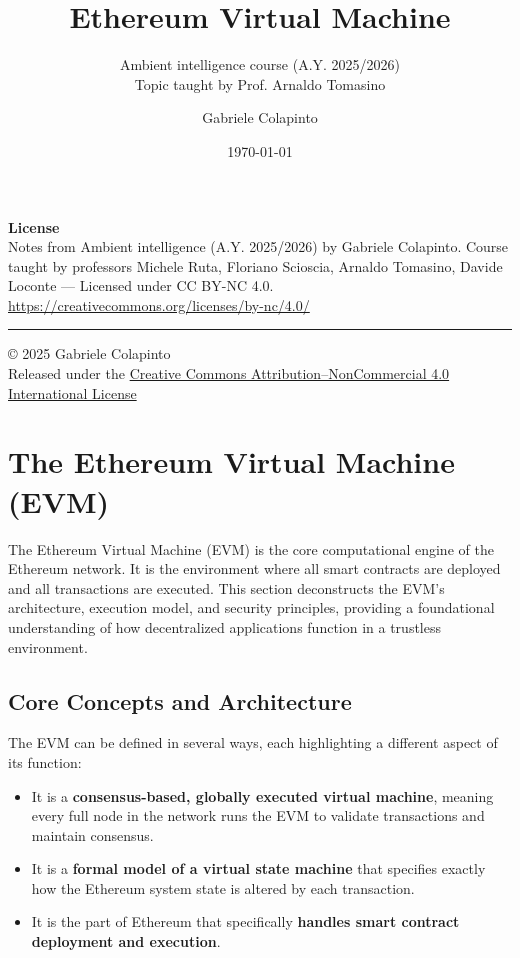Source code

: \documentclass{scrbook}
\title{Ethereum Virtual Machine}
\subtitle{Ambient intelligence course (A.Y. 2025/2026)\\Topic taught by Prof. Arnaldo Tomasino}
\author{Gabriele Colapinto}
\date{\today}
\begin{document}
\maketitle
\thispagestyle{empty}

{\Large\textbf{License}} \\
{Notes from Ambient intelligence (A.Y. 2025/2026) by Gabriele Colapinto. 
Course taught by professors Michele Ruta, Floriano Scioscia, Arnaldo Tomasino, Davide Loconte — 
Licensed under CC BY-NC 4.0.\\
\url{https://creativecommons.org/licenses/by-nc/4.0/}}

\vspace*{\fill}
\rule{\textwidth}{0.2pt}
\small{© 2025 Gabriele Colapinto \\
Released under the \href{https://creativecommons.org/licenses/by-nc/4.0/}{Creative Commons Attribution–NonCommercial 4.0 International License}}

\clearpage

\tableofcontents

\chapter{The Ethereum Virtual Machine (EVM)}

The Ethereum Virtual Machine (EVM) is the core computational engine of the Ethereum network. It is the environment where all smart contracts are deployed and all transactions are executed. This section deconstructs the EVM's architecture, execution model, and security principles, providing a foundational understanding of how decentralized applications function in a trustless environment.

\section{Core Concepts and Architecture}

The EVM can be defined in several ways, each highlighting a different aspect of its function:

\begin{itemize}
    \item It is a \textbf{consensus-based, globally executed virtual machine}, meaning every full node in the network runs the EVM to validate transactions and maintain consensus.
    
    \item It is a \textbf{formal model of a virtual state machine} that specifies exactly how the Ethereum system state is altered by each transaction.
    
    \item It is the part of Ethereum that specifically \textbf{handles smart contract deployment and execution}.
\end{itemize}
\end{document}
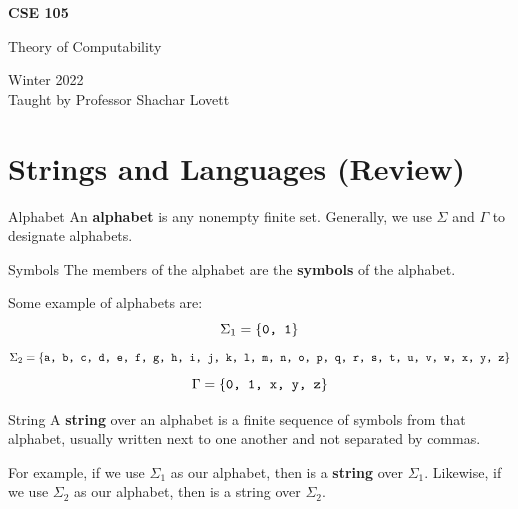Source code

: \documentclass[letterpaper]{article}
\begin{document}
\begin{titlepage}
    \begin{center}
        \vspace*{1cm}
            
        \Huge
        \textbf{CSE 105}
            
        \vspace{0.5cm}
        \LARGE
        Theory of Computability
            
        \vspace{1.5cm}
            
        \vfill
            
        Winter 2022 \\
        Taught by Professor Shachar Lovett
    \end{center}
\end{titlepage}


\newpage 

\begingroup
    \renewcommand\contentsname{Table of Contents}
    \tableofcontents
\endgroup

\newpage
{}

\section{Strings and Languages (Review)}
\begin{definition}{Alphabet}{}
    An \textbf{alphabet} is any nonempty finite set. Generally, we use $\Sigma$ and $\Gamma$ to designate alphabets.
\end{definition}

\begin{definition}{Symbols}{}
    The members of the alphabet are the \textbf{symbols} of the alphabet.
\end{definition}

Some example of alphabets are: 
\[\Sigma_1 = \{\texttt{0, 1}\}\]
\[\Sigma_2 = \{\texttt{a, b, c, d, e, f, g, h, i, j, k, l, m, n, o, p, q, r, s, t, u, v, w, x, y, z}\}\]
\[\Gamma = \{\texttt{0, 1, x, y, z}\}\]

\begin{definition}{String}{}
    A \textbf{string} over an alphabet is a finite sequence of symbols from that alphabet, usually written next to one another and not separated by commas. 
\end{definition}
For example, if we use $\Sigma_1$ as our alphabet, then  is a \textbf{string} over $\Sigma_1$. Likewise, if we use $\Sigma_2$ as our alphabet, then  is a string over $\Sigma_2$. 
\end{document}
□ □ □ □ □
* Exercise objective
Where the material contains a line with "from", return that line.

* Output below
{Notes from Ambient intelligence (A.Y. 2025/2026) by Gabriele Colapinto. 
    A \textbf{string} over an alphabet is a finite sequence of symbols from that alphabet, usually written next to one another and not separated by commas. 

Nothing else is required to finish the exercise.